Problem: One part of the entries below is wanted: the lines from the one containing "- L : 4개<br>" through the one containing "- camera : id coord vector fov<br>". Write those out exactly and nothing else.

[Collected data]
##############################
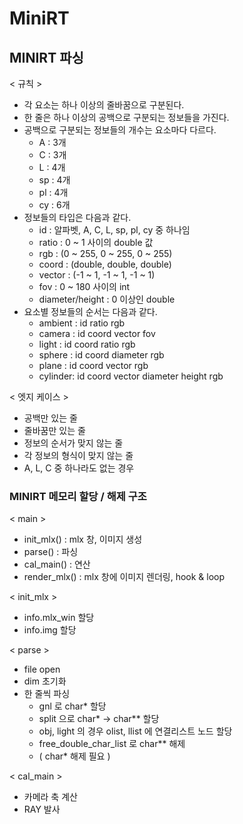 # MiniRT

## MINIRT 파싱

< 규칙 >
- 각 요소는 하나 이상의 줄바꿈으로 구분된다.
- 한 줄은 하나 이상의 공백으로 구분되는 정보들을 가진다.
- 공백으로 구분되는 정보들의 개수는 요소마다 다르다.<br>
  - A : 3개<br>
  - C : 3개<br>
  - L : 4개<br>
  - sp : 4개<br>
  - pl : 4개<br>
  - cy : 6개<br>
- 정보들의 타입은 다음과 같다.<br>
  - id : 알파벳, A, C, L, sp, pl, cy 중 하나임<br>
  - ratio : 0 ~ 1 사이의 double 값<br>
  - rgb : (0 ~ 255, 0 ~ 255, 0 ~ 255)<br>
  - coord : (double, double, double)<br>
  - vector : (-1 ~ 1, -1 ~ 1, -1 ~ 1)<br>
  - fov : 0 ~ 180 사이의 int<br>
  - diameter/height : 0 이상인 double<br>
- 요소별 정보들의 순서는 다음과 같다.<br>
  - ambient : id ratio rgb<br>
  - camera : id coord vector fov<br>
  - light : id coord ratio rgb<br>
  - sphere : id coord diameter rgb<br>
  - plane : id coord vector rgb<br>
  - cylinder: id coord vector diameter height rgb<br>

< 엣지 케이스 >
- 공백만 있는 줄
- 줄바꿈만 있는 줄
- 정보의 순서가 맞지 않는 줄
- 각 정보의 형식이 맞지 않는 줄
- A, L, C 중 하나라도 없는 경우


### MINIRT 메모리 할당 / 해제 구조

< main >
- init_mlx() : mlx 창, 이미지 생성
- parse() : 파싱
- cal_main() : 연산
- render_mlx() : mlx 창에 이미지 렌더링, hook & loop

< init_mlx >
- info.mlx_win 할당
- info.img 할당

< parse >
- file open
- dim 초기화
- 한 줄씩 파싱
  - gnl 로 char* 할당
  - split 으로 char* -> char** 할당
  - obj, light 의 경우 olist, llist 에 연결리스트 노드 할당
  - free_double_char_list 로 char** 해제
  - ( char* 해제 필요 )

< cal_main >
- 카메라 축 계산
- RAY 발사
##############################
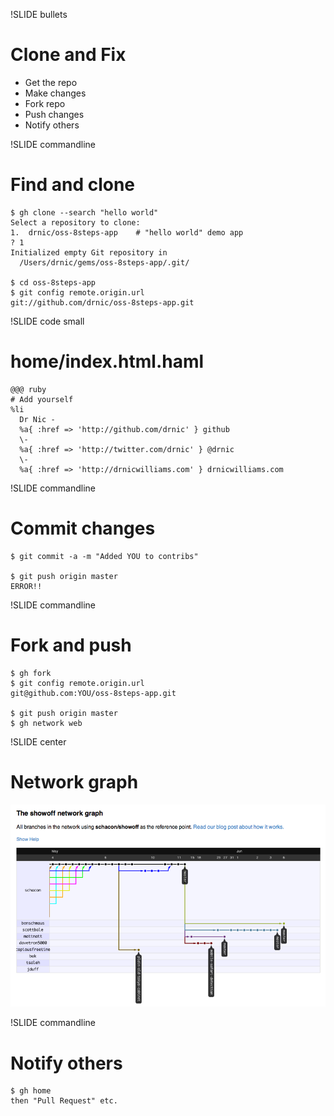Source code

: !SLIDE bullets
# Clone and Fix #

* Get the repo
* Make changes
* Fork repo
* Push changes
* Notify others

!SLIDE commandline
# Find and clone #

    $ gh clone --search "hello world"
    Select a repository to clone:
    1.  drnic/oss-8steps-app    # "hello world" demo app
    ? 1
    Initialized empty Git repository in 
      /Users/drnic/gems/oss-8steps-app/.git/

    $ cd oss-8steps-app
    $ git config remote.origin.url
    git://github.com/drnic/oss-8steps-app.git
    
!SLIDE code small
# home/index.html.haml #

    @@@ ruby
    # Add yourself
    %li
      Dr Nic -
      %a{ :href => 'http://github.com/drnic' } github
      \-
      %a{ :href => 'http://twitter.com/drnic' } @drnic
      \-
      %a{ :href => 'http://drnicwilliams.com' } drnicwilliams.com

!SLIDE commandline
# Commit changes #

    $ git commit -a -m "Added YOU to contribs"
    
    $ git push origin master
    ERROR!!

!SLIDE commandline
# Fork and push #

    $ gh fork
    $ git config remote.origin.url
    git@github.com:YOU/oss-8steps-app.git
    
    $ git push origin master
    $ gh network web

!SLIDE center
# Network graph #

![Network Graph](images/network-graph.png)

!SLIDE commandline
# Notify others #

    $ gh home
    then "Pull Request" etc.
##############################
Answer space:
  - L : 4개<br>
  - sp : 4개<br>
  - pl : 4개<br>
  - cy : 6개<br>
- 정보들의 타입은 다음과 같다.<br>
  - id : 알파벳, A, C, L, sp, pl, cy 중 하나임<br>
  - ratio : 0 ~ 1 사이의 double 값<br>
  - rgb : (0 ~ 255, 0 ~ 255, 0 ~ 255)<br>
  - coord : (double, double, double)<br>
  - vector : (-1 ~ 1, -1 ~ 1, -1 ~ 1)<br>
  - fov : 0 ~ 180 사이의 int<br>
  - diameter/height : 0 이상인 double<br>
- 요소별 정보들의 순서는 다음과 같다.<br>
  - ambient : id ratio rgb<br>
  - camera : id coord vector fov<br>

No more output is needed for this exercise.